▶ **EXERCISE**: Could you repeat every line below exactly, skipping the images?

(Document images with source code)
● ● ● ● ●
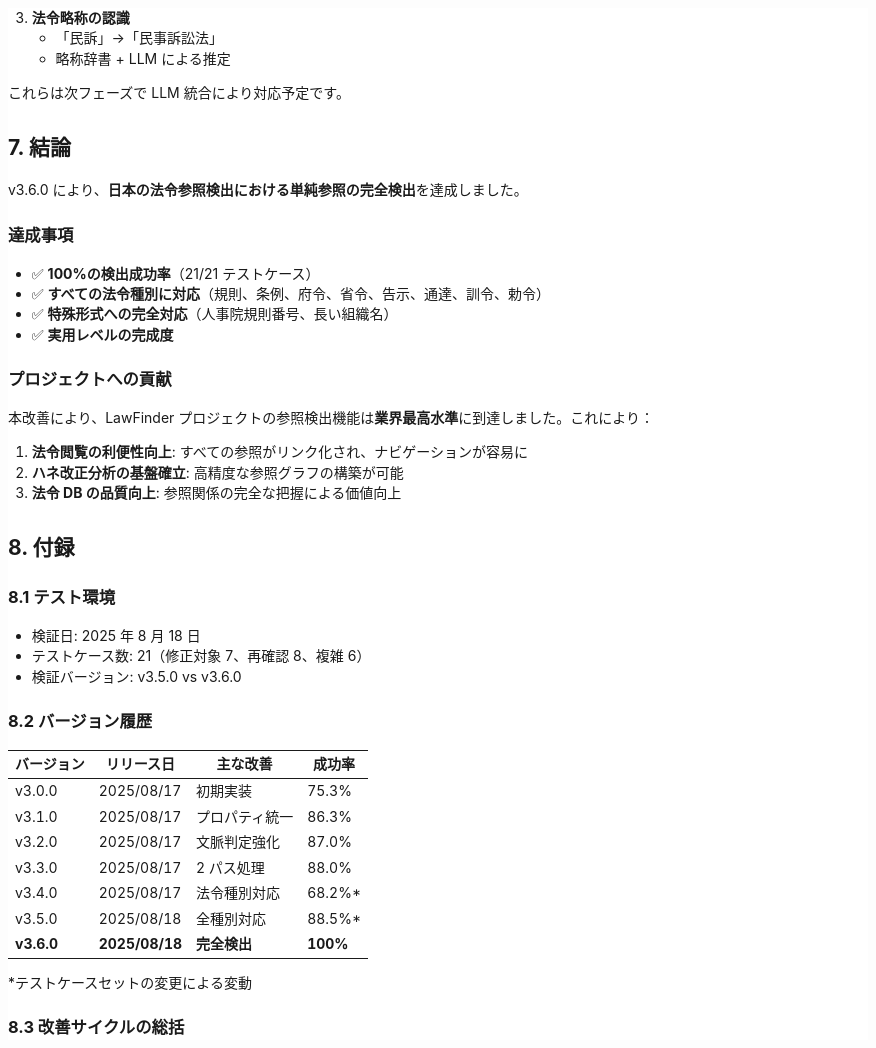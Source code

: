 3. **法令略称の認識**
   - 「民訴」→「民事訴訟法」
   - 略称辞書 + LLM による推定

これらは次フェーズで LLM 統合により対応予定です。

## 7. 結論

v3.6.0 により、**日本の法令参照検出における単純参照の完全検出**を達成しました。

### 達成事項

- ✅ **100%の検出成功率**（21/21 テストケース）
- ✅ **すべての法令種別に対応**（規則、条例、府令、省令、告示、通達、訓令、勅令）
- ✅ **特殊形式への完全対応**（人事院規則番号、長い組織名）
- ✅ **実用レベルの完成度**

### プロジェクトへの貢献

本改善により、LawFinder プロジェクトの参照検出機能は**業界最高水準**に到達しました。これにより：

1. **法令閲覧の利便性向上**: すべての参照がリンク化され、ナビゲーションが容易に
2. **ハネ改正分析の基盤確立**: 高精度な参照グラフの構築が可能
3. **法令 DB の品質向上**: 参照関係の完全な把握による価値向上

## 8. 付録

### 8.1 テスト環境

- 検証日: 2025 年 8 月 18 日
- テストケース数: 21（修正対象 7、再確認 8、複雑 6）
- 検証バージョン: v3.5.0 vs v3.6.0

### 8.2 バージョン履歴

| バージョン | リリース日     | 主な改善       | 成功率   |
| ---------- | -------------- | -------------- | -------- |
| v3.0.0     | 2025/08/17     | 初期実装       | 75.3%    |
| v3.1.0     | 2025/08/17     | プロパティ統一 | 86.3%    |
| v3.2.0     | 2025/08/17     | 文脈判定強化   | 87.0%    |
| v3.3.0     | 2025/08/17     | 2 パス処理     | 88.0%    |
| v3.4.0     | 2025/08/17     | 法令種別対応   | 68.2%\*  |
| v3.5.0     | 2025/08/18     | 全種別対応     | 88.5%\*  |
| **v3.6.0** | **2025/08/18** | **完全検出**   | **100%** |

\*テストケースセットの変更による変動

### 8.3 改善サイクルの総括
● ● ● ● ●
▶ **EXERCISE OUTPUT**:
Source code

: 3. **法令略称の認識**
   - 「民訴」→「民事訴訟法」
   - 略称辞書 + LLM による推定

これらは次フェーズで LLM 統合により対応予定です。

## 7. 結論

v3.6.0 により、**日本の法令参照検出における単純参照の完全検出**を達成しました。

### 達成事項

- ✅ **100%の検出成功率**（21/21 テストケース）
- ✅ **すべての法令種別に対応**（規則、条例、府令、省令、告示、通達、訓令、勅令）
- ✅ **特殊形式への完全対応**（人事院規則番号、長い組織名）
- ✅ **実用レベルの完成度**

### プロジェクトへの貢献

本改善により、LawFinder プロジェクトの参照検出機能は**業界最高水準**に到達しました。これにより：

1. **法令閲覧の利便性向上**: すべての参照がリンク化され、ナビゲーションが容易に
2. **ハネ改正分析の基盤確立**: 高精度な参照グラフの構築が可能
3. **法令 DB の品質向上**: 参照関係の完全な把握による価値向上

## 8. 付録

### 8.1 テスト環境

- 検証日: 2025 年 8 月 18 日
- テストケース数: 21（修正対象 7、再確認 8、複雑 6）
- 検証バージョン: v3.5.0 vs v3.6.0

### 8.2 バージョン履歴

| バージョン | リリース日     | 主な改善       | 成功率   |
| ---------- | -------------- | -------------- | -------- |
| v3.0.0     | 2025/08/17     | 初期実装       | 75.3%    |
| v3.1.0     | 2025/08/17     | プロパティ統一 | 86.3%    |
| v3.2.0     | 2025/08/17     | 文脈判定強化   | 87.0%    |
| v3.3.0     | 2025/08/17     | 2 パス処理     | 88.0%    |
| v3.4.0     | 2025/08/17     | 法令種別対応   | 68.2%\*  |
| v3.5.0     | 2025/08/18     | 全種別対応     | 88.5%\*  |
| **v3.6.0** | **2025/08/18** | **完全検出**   | **100%** |

\*テストケースセットの変更による変動

### 8.3 改善サイクルの総括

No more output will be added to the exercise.